使用鏈碼於二維及三維物體之多重解析度表達及漸進式圖形顯示

Abstract

在電腦應用領域，如電腦輔助工件製造，物體碰撞偵測，物體分類，以及網路上的物體瀏覽等等中，物體的幾何形狀必須加以數學性的描述，以及圖形顯示。在本論文中，將處理使用串聯碼於二維及三維物體之多重解析度表達及漸進式圖形顯示。特別是用於網路環境中的電腦上，具多重解析度表達能力之物體瀏覽及比對。本研究所考慮的因素主要為包括網路資料傳輸以及圖形顯示在內的運算時間﹔能夠在不同的解析度下做顯示﹔以及較次要的因素：所需要的記憶體空間。 在本論文的第一個部份中，提出一種為有效率的網路瀏覽之黑白物體的遞迴式表示法以及漸進式顯示，可用於描述了一個凸或凹多邊型物體的表示及顯示。同時，物體模型在旋轉，放縮，平移下的修正方式。一般而言，我們的方法比起許多現有的方法，在資料傳輸率，漸進式顯示的能力，以及在R/S/T 變動下的觀視修正。模擬結果顯示我們的方法的效能較佳。 第二個部份中，提出一種簡單的使用對照表來將串連碼轉換成四分樹的遞迴式轉換法。這種對照表方法之設計是用以加速黑色四分樹節點以及新的串連碼元件的轉換。研究結果顯示我們的方法在觀念上較簡潔，而且執行較快。 第三個部份中，描述了一種用來將一組串連碼轉換成八分樹的遞迴式轉換法。主要描述了在串連碼的循跡中，如何產生旗號，以及如何由旗號的傳播來決定黑色八分樹節點的產生。定理的研究指出我們的方法在主要因子上的執行時間比其他方法來得快。

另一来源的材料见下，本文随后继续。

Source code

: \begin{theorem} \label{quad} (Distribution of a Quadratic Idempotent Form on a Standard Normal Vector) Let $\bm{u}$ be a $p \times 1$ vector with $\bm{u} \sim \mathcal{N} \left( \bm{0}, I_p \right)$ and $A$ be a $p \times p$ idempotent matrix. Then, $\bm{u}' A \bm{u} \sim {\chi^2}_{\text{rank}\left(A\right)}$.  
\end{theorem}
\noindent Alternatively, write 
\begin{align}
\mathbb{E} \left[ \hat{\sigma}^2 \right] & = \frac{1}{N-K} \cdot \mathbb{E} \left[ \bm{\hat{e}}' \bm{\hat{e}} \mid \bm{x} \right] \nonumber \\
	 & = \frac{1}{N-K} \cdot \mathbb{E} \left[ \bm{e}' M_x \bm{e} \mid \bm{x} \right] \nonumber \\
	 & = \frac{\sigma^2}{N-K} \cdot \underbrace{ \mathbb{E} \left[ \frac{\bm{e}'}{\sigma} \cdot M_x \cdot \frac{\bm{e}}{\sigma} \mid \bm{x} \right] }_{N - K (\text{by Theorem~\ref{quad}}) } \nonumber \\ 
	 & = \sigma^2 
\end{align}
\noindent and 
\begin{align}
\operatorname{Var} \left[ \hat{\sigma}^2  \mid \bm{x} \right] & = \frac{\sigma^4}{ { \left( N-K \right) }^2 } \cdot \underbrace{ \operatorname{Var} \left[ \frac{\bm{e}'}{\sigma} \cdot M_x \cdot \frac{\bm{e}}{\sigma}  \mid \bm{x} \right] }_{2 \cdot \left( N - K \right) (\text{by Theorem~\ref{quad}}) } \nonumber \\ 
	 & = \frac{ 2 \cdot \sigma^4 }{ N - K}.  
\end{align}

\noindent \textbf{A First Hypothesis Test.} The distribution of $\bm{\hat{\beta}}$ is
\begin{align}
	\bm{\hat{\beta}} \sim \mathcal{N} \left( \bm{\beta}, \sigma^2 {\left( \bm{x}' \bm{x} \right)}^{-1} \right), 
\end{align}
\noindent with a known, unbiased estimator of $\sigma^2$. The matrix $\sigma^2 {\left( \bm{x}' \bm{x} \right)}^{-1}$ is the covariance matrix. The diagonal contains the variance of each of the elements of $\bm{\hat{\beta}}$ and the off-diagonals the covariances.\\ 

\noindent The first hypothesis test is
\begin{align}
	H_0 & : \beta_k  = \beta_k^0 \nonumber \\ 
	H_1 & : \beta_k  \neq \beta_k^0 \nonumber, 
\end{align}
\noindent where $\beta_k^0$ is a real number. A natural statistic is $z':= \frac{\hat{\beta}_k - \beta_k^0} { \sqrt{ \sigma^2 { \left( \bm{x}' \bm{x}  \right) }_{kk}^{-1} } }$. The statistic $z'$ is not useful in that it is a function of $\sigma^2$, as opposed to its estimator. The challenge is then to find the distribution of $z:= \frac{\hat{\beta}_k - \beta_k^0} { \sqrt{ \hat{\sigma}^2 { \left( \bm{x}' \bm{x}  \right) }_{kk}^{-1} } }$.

In computer applications such as computer–aided part manufacturing, object collision detection, object classification, and object browsing on the network, the geometric shape of objects must be mathematically represented and graphically rendered. In this dissertation we deal with the generation of multi-resolution geometric models and progressive graphic display of 2D/3D objects using chain code representation. We are concerned with object browsing and matching with a capability of multi-resolution representation of the object on computers, especially in a network environment. The consideration factors of the research are mainly the processing time including the network data transmission and the graphic display, the availability of different levels of detail for display, and the last and less important factor of memory storage size. In the first part of this dissertation, we present a recursive representation and progressive display of binary objects for efficient network browsing. We describe the representation and display of a convex and/or a concave polygonal object. Also, the object model modification under rotation, scaling, and translation variations is described. Our method is generally better than many existing methods in terms of data transmission rate, progressive display capability, and view modification under R/S/T variations. Simulation results are provided to illustrate the performance of our method. In the second part, we present a simple recursive method for converting a chain code into a quadtree with a lookup table. The table lookup method for generating the quadtree black nodes and the new chain code elements is designed to speed up the conversion process. The result indicates that our method is conceptually simpler and runs faster. In the third part, a recursive method for converting a set of chain codes into an octree is proposed. We describe the generation of the flags when tracing the chain codes, and the flag propagation for the generation of octree black nodes. Our conversion method runs faster than other method in terms of the total execution time of major operations, as indicated by the lemmas.